As with most things, there are many ways to service a clock movement. Many repairmen learned from some guy who learned from some guy (and so on). Many are self-taught. This is not to say that they are bad at what they do. But it does increase the chance that they are operating on a less-than-solid foundation.

Dave Weisbart, owner of Prestige Clock Repair, attended the best clock school in the country, where the principles of clock repair came down from respected authorities. Below is a list of common procedures with comparisons between service and disservice to your clock movement.

Procedure
Service
Disservice

Cleaning a movement

Disassemble completely, remove all old oil, give ultrasonic bath.

Dunk movement whole in solvent like mineral spirits, or into ultrasonic bath. Or worse, don't clean it and put new oil on top of the old!

Repairing worn bearing holes

Insert new bushing to restore hole size and position.
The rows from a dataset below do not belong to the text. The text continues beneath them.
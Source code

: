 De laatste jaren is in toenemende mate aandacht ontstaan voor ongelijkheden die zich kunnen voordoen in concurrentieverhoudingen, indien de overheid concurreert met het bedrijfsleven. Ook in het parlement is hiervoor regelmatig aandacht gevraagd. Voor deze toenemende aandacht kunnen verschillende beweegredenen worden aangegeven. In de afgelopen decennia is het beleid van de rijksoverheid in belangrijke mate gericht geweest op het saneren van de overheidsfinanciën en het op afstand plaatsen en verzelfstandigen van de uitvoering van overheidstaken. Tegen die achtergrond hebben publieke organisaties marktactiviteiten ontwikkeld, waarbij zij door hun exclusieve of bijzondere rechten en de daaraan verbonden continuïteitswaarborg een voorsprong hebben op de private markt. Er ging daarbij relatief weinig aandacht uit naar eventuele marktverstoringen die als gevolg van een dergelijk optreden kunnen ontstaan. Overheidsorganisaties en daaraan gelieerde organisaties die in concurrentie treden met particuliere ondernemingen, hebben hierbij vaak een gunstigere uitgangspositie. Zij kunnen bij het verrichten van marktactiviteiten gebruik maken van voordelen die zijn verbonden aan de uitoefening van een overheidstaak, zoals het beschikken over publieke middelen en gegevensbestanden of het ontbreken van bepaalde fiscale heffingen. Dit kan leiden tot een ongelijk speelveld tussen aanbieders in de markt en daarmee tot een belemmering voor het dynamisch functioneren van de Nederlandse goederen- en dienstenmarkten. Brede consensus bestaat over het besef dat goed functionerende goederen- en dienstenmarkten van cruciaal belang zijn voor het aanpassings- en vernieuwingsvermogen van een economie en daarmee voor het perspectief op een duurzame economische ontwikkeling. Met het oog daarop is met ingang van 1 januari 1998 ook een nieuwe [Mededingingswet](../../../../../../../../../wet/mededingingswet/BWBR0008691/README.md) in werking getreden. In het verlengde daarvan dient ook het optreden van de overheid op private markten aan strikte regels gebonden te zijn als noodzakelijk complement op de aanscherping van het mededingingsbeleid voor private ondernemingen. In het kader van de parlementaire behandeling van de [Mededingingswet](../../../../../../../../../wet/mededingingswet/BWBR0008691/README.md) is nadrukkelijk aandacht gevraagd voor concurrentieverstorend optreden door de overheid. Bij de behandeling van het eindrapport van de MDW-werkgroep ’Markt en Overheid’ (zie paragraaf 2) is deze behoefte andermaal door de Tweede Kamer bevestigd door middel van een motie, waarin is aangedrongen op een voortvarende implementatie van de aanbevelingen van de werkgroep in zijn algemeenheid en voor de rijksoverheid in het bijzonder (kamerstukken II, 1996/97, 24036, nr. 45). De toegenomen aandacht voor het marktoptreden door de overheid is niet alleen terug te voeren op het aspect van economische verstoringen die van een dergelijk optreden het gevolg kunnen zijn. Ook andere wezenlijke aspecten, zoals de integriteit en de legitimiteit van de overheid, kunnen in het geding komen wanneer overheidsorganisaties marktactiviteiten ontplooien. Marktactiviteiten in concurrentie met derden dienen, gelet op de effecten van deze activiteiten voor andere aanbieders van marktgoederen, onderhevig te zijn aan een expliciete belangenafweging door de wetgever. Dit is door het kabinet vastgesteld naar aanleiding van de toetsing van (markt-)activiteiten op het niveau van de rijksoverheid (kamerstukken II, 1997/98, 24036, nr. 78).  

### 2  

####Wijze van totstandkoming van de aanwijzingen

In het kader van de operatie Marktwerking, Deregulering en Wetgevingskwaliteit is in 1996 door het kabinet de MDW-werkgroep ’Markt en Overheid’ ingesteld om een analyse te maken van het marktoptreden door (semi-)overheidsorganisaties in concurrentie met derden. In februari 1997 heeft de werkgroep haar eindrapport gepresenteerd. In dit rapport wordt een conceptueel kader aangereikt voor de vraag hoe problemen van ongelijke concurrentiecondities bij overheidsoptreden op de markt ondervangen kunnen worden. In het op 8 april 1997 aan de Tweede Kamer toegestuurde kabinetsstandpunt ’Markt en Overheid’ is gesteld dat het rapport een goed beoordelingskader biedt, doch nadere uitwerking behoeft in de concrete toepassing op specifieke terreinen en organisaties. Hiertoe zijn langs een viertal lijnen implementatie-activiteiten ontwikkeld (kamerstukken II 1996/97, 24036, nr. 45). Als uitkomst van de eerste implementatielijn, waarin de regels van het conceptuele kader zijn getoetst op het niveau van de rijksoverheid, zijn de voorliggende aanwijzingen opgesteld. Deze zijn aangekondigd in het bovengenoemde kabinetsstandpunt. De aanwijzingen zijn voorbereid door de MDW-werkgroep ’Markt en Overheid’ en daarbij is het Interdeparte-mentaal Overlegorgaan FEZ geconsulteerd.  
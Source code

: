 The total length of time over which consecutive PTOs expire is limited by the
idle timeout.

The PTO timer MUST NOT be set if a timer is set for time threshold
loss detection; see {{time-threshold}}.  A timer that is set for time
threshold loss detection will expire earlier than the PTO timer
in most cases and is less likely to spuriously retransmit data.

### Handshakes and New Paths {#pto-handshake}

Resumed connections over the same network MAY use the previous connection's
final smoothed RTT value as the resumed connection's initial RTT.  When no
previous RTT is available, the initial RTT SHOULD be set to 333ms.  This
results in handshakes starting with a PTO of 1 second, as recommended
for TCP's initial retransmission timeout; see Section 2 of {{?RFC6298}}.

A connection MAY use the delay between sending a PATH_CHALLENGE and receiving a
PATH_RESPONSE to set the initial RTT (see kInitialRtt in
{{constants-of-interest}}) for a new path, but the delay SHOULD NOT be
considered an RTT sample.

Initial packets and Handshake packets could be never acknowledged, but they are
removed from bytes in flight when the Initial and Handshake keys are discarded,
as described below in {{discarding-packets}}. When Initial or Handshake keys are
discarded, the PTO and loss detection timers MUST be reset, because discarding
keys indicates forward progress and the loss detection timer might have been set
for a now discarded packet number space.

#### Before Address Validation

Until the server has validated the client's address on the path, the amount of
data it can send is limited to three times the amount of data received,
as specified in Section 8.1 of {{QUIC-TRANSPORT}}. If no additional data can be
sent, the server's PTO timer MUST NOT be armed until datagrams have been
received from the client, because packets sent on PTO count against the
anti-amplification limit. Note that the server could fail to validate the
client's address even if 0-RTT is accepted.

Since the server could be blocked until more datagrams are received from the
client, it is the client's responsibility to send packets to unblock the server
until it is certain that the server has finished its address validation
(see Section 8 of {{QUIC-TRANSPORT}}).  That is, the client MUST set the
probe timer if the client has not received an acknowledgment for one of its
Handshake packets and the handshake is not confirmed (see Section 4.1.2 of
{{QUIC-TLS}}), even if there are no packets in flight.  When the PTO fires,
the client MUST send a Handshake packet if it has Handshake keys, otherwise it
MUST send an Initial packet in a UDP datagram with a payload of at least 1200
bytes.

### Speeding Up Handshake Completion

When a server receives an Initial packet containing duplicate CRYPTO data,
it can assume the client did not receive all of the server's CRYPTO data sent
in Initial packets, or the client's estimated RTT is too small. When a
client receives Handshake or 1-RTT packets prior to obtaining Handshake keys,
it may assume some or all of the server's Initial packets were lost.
Use a sharp steel punch to mash the brass so that the hole size is reduced.

Mainspring service

Remove the mainspring from the barrel or arbor and thoroughly clean off all old lubricant before applying fresh clock mainspring grease.

Dip the barrel whole in solvent. Use whatever grease is on hand.

Oiling

Apply just enough clock oil to the correct pivots so those pivots are surrounded by oil inside the bearing holes.

Squirt lots of oil everywhere. Use inappropriate oils that can leach copper from the brass.

Pivot care

Make sure all gear pivots are cylindrical as possible and shiny smooth.

Ignore scored and ragged pivots which can wear away brass plates.

Quality control

Make sure the clock runs for its intended winding period (e.g., 8 days or 30 hours) and all strike and chime functions work properly.

Watch it run for a few minutes and call it done.

And one of the biggest disservices is often perpetrated by the clock's owner! Don't just run and run your clock for years and years until it stops. At that point, the damage has been done. Modern clock oils are designed to perform for around 5 years. If your clock has been running for 10 years or more without service, it's running with dry, dirty, abrasive crud on the gear pivots, a certain recipe for movement damage.

We see disserviced clocks every week. In many cases, repairing the damage from neglect and inappropriate service can add significantly to repair costs. Don't let anyone disservice your clock! Even if you don't bring it to us, ask your repairman about his training and procedures. Your clock will thank you with many years of excellent service.